→ Your assignment
Collect each line of the records containing the string "doing".

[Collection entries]
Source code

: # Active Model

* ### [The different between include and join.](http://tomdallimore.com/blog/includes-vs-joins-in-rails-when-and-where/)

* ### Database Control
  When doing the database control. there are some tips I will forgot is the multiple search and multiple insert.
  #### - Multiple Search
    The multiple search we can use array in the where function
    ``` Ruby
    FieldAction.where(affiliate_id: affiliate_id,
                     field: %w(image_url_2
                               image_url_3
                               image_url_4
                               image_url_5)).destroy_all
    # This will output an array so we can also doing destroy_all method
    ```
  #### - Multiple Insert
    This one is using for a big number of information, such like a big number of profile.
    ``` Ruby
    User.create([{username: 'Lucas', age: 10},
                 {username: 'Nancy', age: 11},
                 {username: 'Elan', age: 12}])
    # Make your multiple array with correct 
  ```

* * *

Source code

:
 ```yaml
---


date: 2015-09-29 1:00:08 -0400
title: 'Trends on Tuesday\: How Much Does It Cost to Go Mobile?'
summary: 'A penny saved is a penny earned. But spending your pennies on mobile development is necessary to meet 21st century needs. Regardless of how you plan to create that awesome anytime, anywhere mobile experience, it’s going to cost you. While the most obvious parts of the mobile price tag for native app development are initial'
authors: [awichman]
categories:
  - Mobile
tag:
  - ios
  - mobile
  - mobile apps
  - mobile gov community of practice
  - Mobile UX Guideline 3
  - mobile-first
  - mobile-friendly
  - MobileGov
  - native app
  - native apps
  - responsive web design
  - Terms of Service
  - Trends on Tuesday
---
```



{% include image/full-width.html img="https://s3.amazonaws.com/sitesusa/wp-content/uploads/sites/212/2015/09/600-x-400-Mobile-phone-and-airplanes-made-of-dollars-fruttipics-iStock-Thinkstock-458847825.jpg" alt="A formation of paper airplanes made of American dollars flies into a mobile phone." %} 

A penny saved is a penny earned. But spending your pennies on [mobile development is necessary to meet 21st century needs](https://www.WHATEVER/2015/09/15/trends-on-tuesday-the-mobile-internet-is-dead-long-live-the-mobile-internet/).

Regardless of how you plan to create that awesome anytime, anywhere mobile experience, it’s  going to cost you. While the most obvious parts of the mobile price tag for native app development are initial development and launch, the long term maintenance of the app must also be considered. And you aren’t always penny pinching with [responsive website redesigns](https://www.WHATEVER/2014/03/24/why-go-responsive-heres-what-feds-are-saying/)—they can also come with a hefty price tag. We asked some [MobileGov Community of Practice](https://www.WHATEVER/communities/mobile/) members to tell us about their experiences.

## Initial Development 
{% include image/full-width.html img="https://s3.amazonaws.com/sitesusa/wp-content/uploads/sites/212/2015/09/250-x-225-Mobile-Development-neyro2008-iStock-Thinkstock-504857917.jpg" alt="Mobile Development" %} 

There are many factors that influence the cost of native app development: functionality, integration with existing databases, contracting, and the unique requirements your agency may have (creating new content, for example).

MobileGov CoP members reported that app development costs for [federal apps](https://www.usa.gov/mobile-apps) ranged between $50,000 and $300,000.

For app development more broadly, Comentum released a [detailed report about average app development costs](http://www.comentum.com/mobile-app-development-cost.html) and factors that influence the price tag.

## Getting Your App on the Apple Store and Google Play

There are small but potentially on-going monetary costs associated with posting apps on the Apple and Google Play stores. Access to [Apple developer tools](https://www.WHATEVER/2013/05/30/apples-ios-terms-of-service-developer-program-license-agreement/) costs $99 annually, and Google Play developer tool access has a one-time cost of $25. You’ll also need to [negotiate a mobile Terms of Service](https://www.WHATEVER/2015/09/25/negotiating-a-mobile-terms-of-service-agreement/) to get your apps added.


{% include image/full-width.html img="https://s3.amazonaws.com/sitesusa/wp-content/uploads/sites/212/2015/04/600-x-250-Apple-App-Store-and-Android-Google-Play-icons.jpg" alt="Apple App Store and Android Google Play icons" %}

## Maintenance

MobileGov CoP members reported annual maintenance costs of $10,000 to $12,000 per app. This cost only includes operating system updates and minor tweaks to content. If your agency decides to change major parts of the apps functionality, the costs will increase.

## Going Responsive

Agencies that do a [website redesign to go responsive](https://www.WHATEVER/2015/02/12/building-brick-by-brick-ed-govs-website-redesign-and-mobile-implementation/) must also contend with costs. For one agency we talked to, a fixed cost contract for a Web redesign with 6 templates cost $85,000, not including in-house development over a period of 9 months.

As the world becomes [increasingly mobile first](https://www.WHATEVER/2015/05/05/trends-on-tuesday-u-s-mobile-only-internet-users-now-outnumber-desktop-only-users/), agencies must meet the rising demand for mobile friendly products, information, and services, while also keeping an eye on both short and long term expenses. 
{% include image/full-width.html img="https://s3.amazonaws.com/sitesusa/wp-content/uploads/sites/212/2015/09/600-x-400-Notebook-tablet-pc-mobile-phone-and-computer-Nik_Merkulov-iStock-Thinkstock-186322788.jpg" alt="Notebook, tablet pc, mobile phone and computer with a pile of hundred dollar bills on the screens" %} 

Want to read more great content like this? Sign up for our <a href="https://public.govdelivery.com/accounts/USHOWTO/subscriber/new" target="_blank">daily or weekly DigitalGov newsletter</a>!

→ Task answer
  When doing the database control. there are some tips I will forgot is the multiple search and multiple insert.
    # This will output an array so we can also doing destroy_all method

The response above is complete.